In 1979 McDowell agreed to one session with a psychiatrist, but he didn't return; by 1980 his life was in a shambles. He had lost his home, his family and a once-sparkling major league career. Early one April morning of that year, a week after his most recent binge, McDowell sat in the living room of his parents' home, gulping down coffee and muttering incoherently. He was sure he was losing his mind.
"I kept saying over and over again, 'You beat me, you beat me,' " McDowell recalls. "It was my surrender." He checked into Pittsburgh's Gateway Rehabilitation Center later that day, and has been off alcohol and pills ever since.
McDowell jokes that he was coerced into becoming an addiction counselor by Dr. Abraham Twerski, an Orthodox rabbi and director of the psychiatry department at Pittsburgh's St. Francis Medical Center, who helped him conquer alcohol and drugs.
But baseball played a role, too. After sobering up, McDowell coached in a community league in the suburb of Monroeville, where he was living. The teenagers on the team readily confided in their coach, who spoke so candidly about his addiction and recovery.
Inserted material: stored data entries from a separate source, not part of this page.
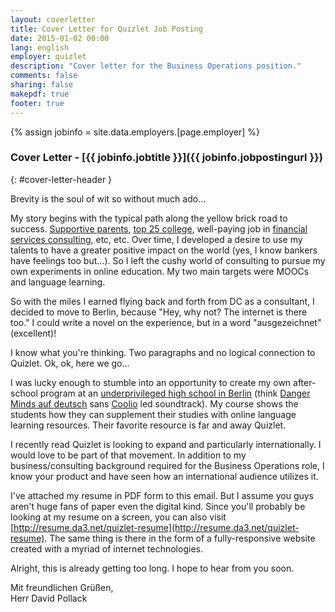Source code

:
 ```yaml
---
layout: coverletter
title: Cover Letter for Quizlet Job Posting
date: 2015-01-02 00:00
lang: english
employer: quizlet
description: "Cover letter for the Business Operations position."
comments: false
sharing: false
makepdf: true
footer: true
---
```

{% assign jobinfo = site.data.employers.[page.employer] %}
### Cover Letter - [{{ jobinfo.jobtitle }}]({{ jobinfo.jobpostingurl }})
{: #cover-letter-header }

Brevity is the soul of wit so without much ado...

My story begins with the typical path along the yellow brick road to success.  [Supportive parents](http://imgur.com/iNoTIJj), [top 25 college](http://colleges.usnews.rankingsandreviews.com/best-colleges/emory-university-1564), well-paying job in [financial services consulting](http://www.navigant.com/industries/financial-services/), etc, etc.  Over time, I developed a desire to use my talents to have a greater positive impact on the world (yes, I know bankers have feelings too but...).  So I left the cushy world of consulting to pursue my own experiments in online education.  My two main targets were MOOCs and language learning.

So with the miles I earned flying back and forth from DC as a consultant, I decided to move to Berlin, because "Hey, why not?  The internet is there too."  I could write a novel on the experience, but in a word "ausgezeichnet" (excellent)!

I know what you're thinking.  Two paragraphs and no logical connection to Quizlet. Ok, ok, here we go...

I was lucky enough to stumble into an opportunity to create my own after-school program at an [underprivileged high school in Berlin](http://en.wikipedia.org/wiki/R%C3%BCtli_School) (think [Danger Minds auf deutsch](http://www.spiegel.de/international/letter-from-berlin-germany-s-school-of-hard-knocks-a-409876.html) sans [Coolio](http://financialjuneteenth.com/wp-content/uploads/2014/05/A-booking-agency-lists-the-price-of-booking-celebrity-performers-for-parties-Coolio-charges-20-thousand-dollars.-www.financialjuneteenth.com_.jpg) led soundtrack).  My course shows the students how they can supplement their studies with online language learning resources.  Their favorite resource is far and away Quizlet.

I recently read Quizlet is looking to expand and particularly internationally.  I would love to be part of that movement.  In addition to my business/consulting background required for the Business Operations role, I know your product and have seen how an international audience utilizes it.

I've attached my resume in PDF form to this email.  But I assume you guys aren't huge fans of paper even the digital kind.   Since you'll probably be looking at my resume on a screen, you can also visit [http://resume.da3.net/quizlet-resume](http://resume.da3.net/quizlet-resume).  The same thing is there in the form of a fully-responsive website created with a myriad of internet technologies.

Alright, this is already getting too long.  I hope to hear from you soon.

Mit freundlichen Grüßen,  
Herr David Pollack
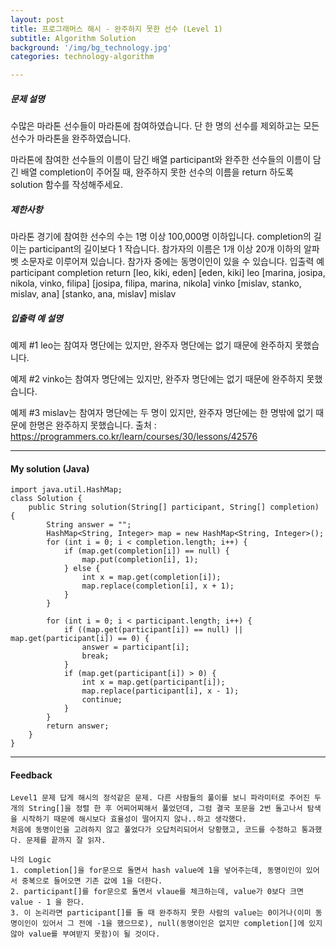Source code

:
 ```yaml
---
layout: post
title: 프로그래머스 해시 - 완주하지 못한 선수 (Level 1)
subtitle: Algorithm Solution
background: '/img/bg_technology.jpg'
categories: technology-algorithm

---
```



##### 문제 설명
수많은 마라톤 선수들이 마라톤에 참여하였습니다. 단 한 명의 선수를 제외하고는 모든 선수가 마라톤을 완주하였습니다.

마라톤에 참여한 선수들의 이름이 담긴 배열 participant와 완주한 선수들의 이름이 담긴 배열 completion이 주어질 때, 완주하지 못한 선수의 이름을 return 하도록 solution 함수를 작성해주세요.

##### 제한사항
마라톤 경기에 참여한 선수의 수는 1명 이상 100,000명 이하입니다.
completion의 길이는 participant의 길이보다 1 작습니다.
참가자의 이름은 1개 이상 20개 이하의 알파벳 소문자로 이루어져 있습니다.
참가자 중에는 동명이인이 있을 수 있습니다.
입출력 예
participant	completion	return
[leo, kiki, eden]	[eden, kiki]	leo
[marina, josipa, nikola, vinko, filipa]	[josipa, filipa, marina, nikola]	vinko
[mislav, stanko, mislav, ana]	[stanko, ana, mislav]	mislav

##### 입출력 예 설명
예제 #1
leo는 참여자 명단에는 있지만, 완주자 명단에는 없기 때문에 완주하지 못했습니다.

예제 #2
vinko는 참여자 명단에는 있지만, 완주자 명단에는 없기 때문에 완주하지 못했습니다.

예제 #3
mislav는 참여자 명단에는 두 명이 있지만, 완주자 명단에는 한 명밖에 없기 때문에 한명은 완주하지 못했습니다.
출처 : https://programmers.co.kr/learn/courses/30/lessons/42576


---

#### My solution (Java)

```
import java.util.HashMap;
class Solution {
	public String solution(String[] participant, String[] completion) {
		String answer = "";
		HashMap<String, Integer> map = new HashMap<String, Integer>();
		for (int i = 0; i < completion.length; i++) {
			if (map.get(completion[i]) == null) {
				map.put(completion[i], 1);
			} else {
				int x = map.get(completion[i]);
				map.replace(completion[i], x + 1);
			}
		}

		for (int i = 0; i < participant.length; i++) {
			if ((map.get(participant[i]) == null) || map.get(participant[i]) == 0) {
				answer = participant[i];
				break;
			}
			if (map.get(participant[i]) > 0) {
				int x = map.get(participant[i]);
				map.replace(participant[i], x - 1);
				continue;
			}
		}
		return answer;
	}
}
```



---

#### Feedback

```
Level1 문제 답게 해시의 정석같은 문제. 다른 사람들의 풀이를 보니 파라미터로 주어진 두 개의 String[]을 정렬 한 후 어찌어찌해서 풀었던데, 그럼 결국 포문을 2번 돌고나서 탐색을 시작하기 때문에 해시보다 효율성이 떨어지지 않나..하고 생각했다.
처음에 동명이인을 고려하지 않고 풀었다가 오답처리되어서 당황했고, 코드를 수정하고 통과했다. 문제를 끝까지 잘 읽자.

나의 Logic
1. completion[]을 for문으로 돌면서 hash value에 1을 넣어주는데, 동명이인이 있어서 중복으로 들어오면 기존 값에 1을 더한다.
2. participant[]를 for문으로 돌면서 vlaue를 체크하는데, value가 0보다 크면 value - 1 을 한다. 
3. 이 논리라면 participant[]를 돌 때 완주하지 못한 사람의 value는 0이거나(이미 동명이인이 있어서 그 전에 -1을 했으므로), null(동명이인은 없지만 completion[]에 있지 않아 value를 부여받지 못함)이 될 것이다.
```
McDowell encouraged the teens to call on him when they had problems and needed a pal. The only time he was out past midnight in those days was when he was summoned by a teenager who wanted to talk about drug abuse, alcoholism or an unhappy family life. "I'd get calls in the middle of the night," he says. "We would sit on a street curb because there weren't any restaurants open at those hours."
McDowell provided a sympathetic ear but no advice, because he didn't think his reformed-alcoholic status gave him license to advise others. For expert guidance, he took the youngsters to Twerski's office at St. Francis. McDowell read dozens of books recommended by Twerski, who also encouraged him to participate in the sessions, which were attracting more and more students.